Hartford-based entrepreneur and immigration attorney Isis M. Irizarry is Founder and Managing Partner of The Law Offices of Isis M. Irizarry. She’s also one of 17 startups in the 2020 reSET Impact Accelerator cohort. Isis spoke with MetroHartford Alliance Content Manager Nan Price about some of her startup challenges and why she’s participating in the accelerator.
NAN PRICE: When and why did you start your own law firm?
ISIS IRIZARRY: After graduating from the University of Connecticut School of Law, I spent a few years interning and working at other law firms. I knew how I wanted to run my own firm, I knew others had taken the leap, and I had thought: I can do this. I got my LLC in August 2019.
NAN: How did you find your niche?
ISIS: I was raised by a single mother who speaks English as a second language. She left Puerto Rico shortly before I was born. It was challenging to see my mom try to navigate the world in a language that was new to her. Many times, my two sisters and I acted as her interpreter or translator.
I always felt it was inherently unfair that children should take on this role of assistant/interpreter. It’s easy to adjust the way services are provided so that role doesn’t need to be filled by a child or an interpreter, which creates a communication barrier. Providing multilingual services helps people feel more empowered and more comfortable with the service they’re receiving. In my case, the service is immigration lawyering.
NAN: How did you became aware of reSET and why did you join the accelerator?
ISIS: I had been coworking at reSET for about a month and a half when I found out about the accelerator. reSET Program Director Shane Chase explained the process to me and I applied.
I went to school to learn how to be a lawyer and I’ve been practicing law for two years. I know how to be a lawyer. But I didn’t go to business school, so I hadn’t learned how to be a business owner and I hadn’t learned how to run a business. I realized, if I truly want to provide services the way that I want to provide them, I need to make sure my business can continue to survive. I needed to learn those skills.
NAN: Do you have clients already?
ISIS: I have a good number of clients. At one point, I talked to someone at Community Economic Development Fund (CEDF) about financing and a week later I got a couple of new clients, so I realized I didn’t need additional financing.
NAN: How are you marketing and building clientele?
ISIS: Marketing is tricky, because there’s an ethical component. It’s my professional responsibility to filter everything I do with an ethical lens and if I don’t comply with these rules, I could lose my license.
NAN: Would you say that’s your biggest challenge as a startup?

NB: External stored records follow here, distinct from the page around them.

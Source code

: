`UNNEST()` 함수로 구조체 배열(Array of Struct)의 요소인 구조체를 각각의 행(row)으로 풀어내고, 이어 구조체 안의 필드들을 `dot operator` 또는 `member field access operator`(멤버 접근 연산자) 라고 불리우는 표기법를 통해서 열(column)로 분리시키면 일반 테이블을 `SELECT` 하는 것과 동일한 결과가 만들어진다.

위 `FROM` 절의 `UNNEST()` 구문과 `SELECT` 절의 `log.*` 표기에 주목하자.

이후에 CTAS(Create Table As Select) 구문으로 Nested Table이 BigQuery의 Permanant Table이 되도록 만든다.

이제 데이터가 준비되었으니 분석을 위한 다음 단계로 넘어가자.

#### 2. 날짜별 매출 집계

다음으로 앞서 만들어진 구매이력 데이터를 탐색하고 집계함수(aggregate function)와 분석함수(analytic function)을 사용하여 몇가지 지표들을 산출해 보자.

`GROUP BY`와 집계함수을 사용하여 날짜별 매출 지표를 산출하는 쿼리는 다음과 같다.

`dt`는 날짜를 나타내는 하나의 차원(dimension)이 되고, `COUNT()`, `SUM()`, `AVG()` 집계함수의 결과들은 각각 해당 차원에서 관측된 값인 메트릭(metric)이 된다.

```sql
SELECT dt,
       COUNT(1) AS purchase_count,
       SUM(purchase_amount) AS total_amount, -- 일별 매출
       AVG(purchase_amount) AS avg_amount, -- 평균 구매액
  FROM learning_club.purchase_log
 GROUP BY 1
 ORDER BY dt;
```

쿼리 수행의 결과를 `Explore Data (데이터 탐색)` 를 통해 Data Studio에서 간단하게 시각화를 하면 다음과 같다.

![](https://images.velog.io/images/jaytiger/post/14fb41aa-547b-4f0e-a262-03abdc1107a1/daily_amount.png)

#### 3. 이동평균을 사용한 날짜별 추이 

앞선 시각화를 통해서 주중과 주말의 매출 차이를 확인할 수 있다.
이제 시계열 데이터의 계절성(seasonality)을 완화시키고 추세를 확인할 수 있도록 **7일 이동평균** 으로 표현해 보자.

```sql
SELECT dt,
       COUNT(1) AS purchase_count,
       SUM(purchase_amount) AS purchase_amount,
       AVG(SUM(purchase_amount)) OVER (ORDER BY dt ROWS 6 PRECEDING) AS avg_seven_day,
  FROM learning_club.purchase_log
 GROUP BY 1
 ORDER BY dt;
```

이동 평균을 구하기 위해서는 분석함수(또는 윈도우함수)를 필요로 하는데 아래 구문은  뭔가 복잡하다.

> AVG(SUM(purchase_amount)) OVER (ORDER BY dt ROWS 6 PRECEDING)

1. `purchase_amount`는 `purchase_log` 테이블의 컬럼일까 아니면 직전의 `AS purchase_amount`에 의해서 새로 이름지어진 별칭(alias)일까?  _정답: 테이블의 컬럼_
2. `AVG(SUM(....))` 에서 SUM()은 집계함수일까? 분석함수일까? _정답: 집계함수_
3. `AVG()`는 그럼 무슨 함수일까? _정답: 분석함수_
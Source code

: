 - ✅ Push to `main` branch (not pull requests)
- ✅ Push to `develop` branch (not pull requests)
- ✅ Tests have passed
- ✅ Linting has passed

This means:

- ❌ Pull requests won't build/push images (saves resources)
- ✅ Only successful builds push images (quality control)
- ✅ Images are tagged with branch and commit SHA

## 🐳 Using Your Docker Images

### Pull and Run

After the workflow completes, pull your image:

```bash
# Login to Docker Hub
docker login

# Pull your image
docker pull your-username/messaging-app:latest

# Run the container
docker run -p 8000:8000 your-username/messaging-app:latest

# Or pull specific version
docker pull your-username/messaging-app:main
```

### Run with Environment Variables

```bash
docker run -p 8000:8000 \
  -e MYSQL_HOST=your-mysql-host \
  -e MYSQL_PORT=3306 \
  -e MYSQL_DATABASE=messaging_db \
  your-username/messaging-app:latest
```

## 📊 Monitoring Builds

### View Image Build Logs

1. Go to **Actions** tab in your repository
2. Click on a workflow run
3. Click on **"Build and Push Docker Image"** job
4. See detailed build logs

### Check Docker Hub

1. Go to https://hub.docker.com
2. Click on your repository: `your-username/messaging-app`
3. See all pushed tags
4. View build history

ISIS: Absolutely. Ethical rules prohibit me from just walking into businesses, introducing myself, and handing out my business cards. So, it becomes a challenge to find a way around that and promote my business without risking my license. I’ve been putting ads on Facebook and Google. A lot of my marketing ends up being word of mouth.
NAN: Does working with local organizations help?
ISIS: Yes. I really enjoy giving presentations to staff at different community organizations, like the Community Renewal Team (CRT) in Hartford. I’ve also participated in legal clinics run by Make The Road CT, which is a grassroots immigrant-led organization. I’m working with another immigration lawyer to organize an Immigration 101 type of workshop, too.
NAN: Tell us about your approach and what makes your services innovative.
ISIS: The way I described it in my latest pitch breaks down into three components: Individualization to ensure each unique human being feels seen, communication to help them feel less lost in the process, and compassion to honor the struggles my clients have overcome.
To quote British-Somali poet Warsan Shire, “no one leaves home unless home is the mouth of a shark.” If we remember people are seeking safety and they want to build a home for themselves and their families, then it’s easy to make an effort to connect with them, comfort them, and affirm their feelings. When I make those connections, it makes it easy to do the work with love.
NAN: What do you see for the future of your firm? Do you want to bring in other attorneys? Or do you want to be a solopreneur?
ISIS: That’s something I’m constantly thinking about: Do I want to build a practice I can eventually sell? Financially, it could be appealing to sell my business to another firm. But part of what is so important to me about my work is the way services are provided. So, one of the possible configurations of my long-term dream could be having other attorneys with the same vision on board with me.
I would never want to be a huge firm. Honestly, I see the business model as perfect for an attorney who wants to do good and wants to help people without spending every waking hour in the office. You have to be able to maintain some sort of work-life balance. Because if you’re spending 80 hours a week practicing law, you don’t have the bandwidth to give each client the attention they deserve.
I want to be intentional about how I’m building my business. My client load needs to be big enough to make the business sustainable, but small enough that I can achieve my mission goals in terms of what I give—and what I receive from giving.